How might distributed ledger technology transform the justice system?

October 03, 2018

Transforming the justice system with Corda distributed ledger technology

Corda a Distributed Ledger Technology can help transform the UK justice system by joining up services and opening up data, while improving efficiency, transparency, trust and security. This would free up £bns annually to reinvest in frontline services.

The Problem

The Justice system infrastructure has evolved incrementally over the years without consistent architectural design and is characterised by siloed data stores, maintained largely independently by each organisation in the justice system.

The redundant storing of common information provides resilience, however this gives rise to expensive, time-consuming issues:

Lack of interoperability — Her Majesty’s Inspectorate of Constabulary (HMIC) found that during a standard domestic burglary prosecution there were 70 ‘rubbing points’ where case progress was dependent upon one justice agency securing information from another.

Data Entry Accuracy — A 2015 inspection found that almost one in five charging decisions by the police were incorrect and the NAO has suggested that forces are failing to build files of sufficient quality or to appropriately disclose evidence.

Process leakage— A significant proportion of evidence or case information is lost as it is transferred through the current outdated and manually-intensive and largely paper based systems.

No common case management platform— Although the vision is to build a single system where individuals can have access to case files and other relevant information regardless of which criminal justice agency they work for.

Siloed Developments — without a shared vision of integrated working, and pooled budgets, it will remain impossible to remove large areas of inefficiency from a complex web of interactions between multiple organisations.

Todays Criminal Justice System is built with inefficient data silos which requires significant time and cost with reconciliation processes.



Imagine a criminal justice system where each organisation retained their distributed business model, culture, budgets, data, policies and procedures, yet share and synchronise data with high levels of privacy, security and confidentially, thus increasing transparency and trust in the justice systems whilst increasing efficiency and reducing costs.

The initial Distributed Ledger Technology that underpins bitcoin, was further developed for Ethereum and Hyperledger but still fell short of enterprise standards. To solve this the The Corda Team has collaborated to build a distributed ledger platform that is enterprise grade and enables highly secure business process automation, data synchronisation and real-time settlement of payments across multiple financial services organisations.

The corda platform and corda distributed applications could be used by HMCTS and the wider Justice System to synchronise legacy data stores, join up systems and services, which will enable shared data in a highly secure, confidential and private manner across the entire justice landscape. Citizens could also be given greater access to information which would provide an additional benefit in improving public access to data.


Solving Lack of interoperability — Smart contracts could remove the 70 ‘rubbing points’ where case progress was dependent upon one justice agency securing information from another; this interoperability could be automated with smart contracts.

Solving Data Entry Accuracy— Data stored in a distributed ledger can be validated by multiple nodes significantly reducing data entry inaccuracy.
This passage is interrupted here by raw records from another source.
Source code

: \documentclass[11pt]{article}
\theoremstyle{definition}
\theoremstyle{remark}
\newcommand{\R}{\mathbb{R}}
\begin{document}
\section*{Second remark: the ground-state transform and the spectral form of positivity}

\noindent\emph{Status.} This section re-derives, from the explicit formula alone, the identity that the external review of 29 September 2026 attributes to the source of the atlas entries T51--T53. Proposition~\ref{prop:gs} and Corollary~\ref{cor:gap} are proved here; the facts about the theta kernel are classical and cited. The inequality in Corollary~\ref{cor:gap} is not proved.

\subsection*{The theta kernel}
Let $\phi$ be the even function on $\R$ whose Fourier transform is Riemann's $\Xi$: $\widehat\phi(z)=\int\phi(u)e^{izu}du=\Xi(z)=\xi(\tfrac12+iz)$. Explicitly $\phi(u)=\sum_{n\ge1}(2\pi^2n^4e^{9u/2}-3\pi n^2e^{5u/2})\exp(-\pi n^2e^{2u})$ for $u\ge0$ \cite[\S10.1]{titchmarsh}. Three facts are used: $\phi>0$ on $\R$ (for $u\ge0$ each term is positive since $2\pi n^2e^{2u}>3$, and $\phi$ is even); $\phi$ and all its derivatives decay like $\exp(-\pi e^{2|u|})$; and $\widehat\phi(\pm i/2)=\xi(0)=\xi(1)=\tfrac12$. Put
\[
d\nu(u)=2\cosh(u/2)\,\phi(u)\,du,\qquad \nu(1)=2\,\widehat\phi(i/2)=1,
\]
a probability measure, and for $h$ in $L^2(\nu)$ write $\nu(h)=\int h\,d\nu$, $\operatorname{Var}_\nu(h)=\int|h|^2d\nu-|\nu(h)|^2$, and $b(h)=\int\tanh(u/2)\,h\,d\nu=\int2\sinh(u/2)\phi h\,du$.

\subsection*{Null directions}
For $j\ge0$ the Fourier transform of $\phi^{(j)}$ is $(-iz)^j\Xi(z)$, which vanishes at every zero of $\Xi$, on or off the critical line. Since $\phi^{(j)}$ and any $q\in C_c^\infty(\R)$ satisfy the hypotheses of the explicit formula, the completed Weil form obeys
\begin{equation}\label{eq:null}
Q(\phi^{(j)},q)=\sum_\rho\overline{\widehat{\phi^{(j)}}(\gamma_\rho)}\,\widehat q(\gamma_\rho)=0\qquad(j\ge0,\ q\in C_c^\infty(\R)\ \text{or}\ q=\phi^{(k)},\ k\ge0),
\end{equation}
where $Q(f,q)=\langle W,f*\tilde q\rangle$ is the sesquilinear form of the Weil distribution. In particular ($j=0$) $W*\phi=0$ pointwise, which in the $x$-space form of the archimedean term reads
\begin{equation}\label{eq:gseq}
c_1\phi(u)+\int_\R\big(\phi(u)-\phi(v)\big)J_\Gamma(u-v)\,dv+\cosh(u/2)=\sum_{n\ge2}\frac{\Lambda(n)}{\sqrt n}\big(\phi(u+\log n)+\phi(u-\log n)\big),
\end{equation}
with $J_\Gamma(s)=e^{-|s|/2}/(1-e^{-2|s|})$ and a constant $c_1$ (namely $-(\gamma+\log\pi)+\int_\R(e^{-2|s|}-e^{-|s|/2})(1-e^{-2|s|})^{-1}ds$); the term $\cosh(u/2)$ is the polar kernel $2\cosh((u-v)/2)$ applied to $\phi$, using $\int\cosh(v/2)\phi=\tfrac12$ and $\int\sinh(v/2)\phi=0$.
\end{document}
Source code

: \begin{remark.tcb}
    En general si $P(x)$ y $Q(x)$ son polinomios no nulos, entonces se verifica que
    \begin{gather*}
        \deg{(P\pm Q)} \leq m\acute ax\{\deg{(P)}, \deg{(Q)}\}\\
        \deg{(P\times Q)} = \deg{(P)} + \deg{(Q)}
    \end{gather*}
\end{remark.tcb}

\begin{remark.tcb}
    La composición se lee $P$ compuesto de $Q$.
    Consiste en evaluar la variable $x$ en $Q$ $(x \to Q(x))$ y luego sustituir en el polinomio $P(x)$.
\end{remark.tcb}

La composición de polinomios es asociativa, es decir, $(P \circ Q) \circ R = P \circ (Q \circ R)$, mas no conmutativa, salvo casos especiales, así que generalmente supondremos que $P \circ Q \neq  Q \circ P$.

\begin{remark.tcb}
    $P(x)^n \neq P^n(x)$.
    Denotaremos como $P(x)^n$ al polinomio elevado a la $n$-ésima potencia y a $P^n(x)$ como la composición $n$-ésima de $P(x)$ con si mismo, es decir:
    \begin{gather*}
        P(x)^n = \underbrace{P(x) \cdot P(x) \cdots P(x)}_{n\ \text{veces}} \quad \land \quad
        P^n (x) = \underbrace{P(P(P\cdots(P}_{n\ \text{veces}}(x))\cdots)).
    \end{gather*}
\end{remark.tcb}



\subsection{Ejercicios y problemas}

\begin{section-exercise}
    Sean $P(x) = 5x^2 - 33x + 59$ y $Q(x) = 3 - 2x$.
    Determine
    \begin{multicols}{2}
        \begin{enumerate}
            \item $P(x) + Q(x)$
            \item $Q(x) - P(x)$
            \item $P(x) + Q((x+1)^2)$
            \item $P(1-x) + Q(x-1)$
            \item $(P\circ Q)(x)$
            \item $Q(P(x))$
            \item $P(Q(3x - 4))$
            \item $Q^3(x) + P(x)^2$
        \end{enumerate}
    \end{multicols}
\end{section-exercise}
Solving Process leakage— Data stored in a decentralised database that can be shared with appropriate levels of privacy and security increases the benefits and business case for digitising largely paper based systems.

Solving No common case management platform— Achieving a vision of building a single centralised system where individuals can have access to case files and
other relevant information regardless of which criminal justice agency they work for is very challenging; however connecting existing datasets thus creating a virtual single dataset build on a decentralised system is significantly less challenging.

Solving Siloed Developments— a shared vision and pooled budgets is really difficult to achieve, but what if every organisation could retain their own vision and budgets whilst synchronising data locally, nationally and internationally; this is possible with distributed ledger technology.



The UK Land Registry has completed 1 year proof of concept and is now commencing the 2nd year of the Digital Street Project. The team is exploring how Distributed Ledger Technology and Smart Contracts can make land registration and the property buy / sell process faster, simpler and easier by bringing together all the organisations involved in the property buy sell process; estate agents, conveyancers, banks and HMRC.

This is a similar challenge to that of UK justice, and like HM Land Registry, HM Courts and Tribunals could be the organisation within the justice systems to start the conversation and catalyse collaboration and transformation across the entire system.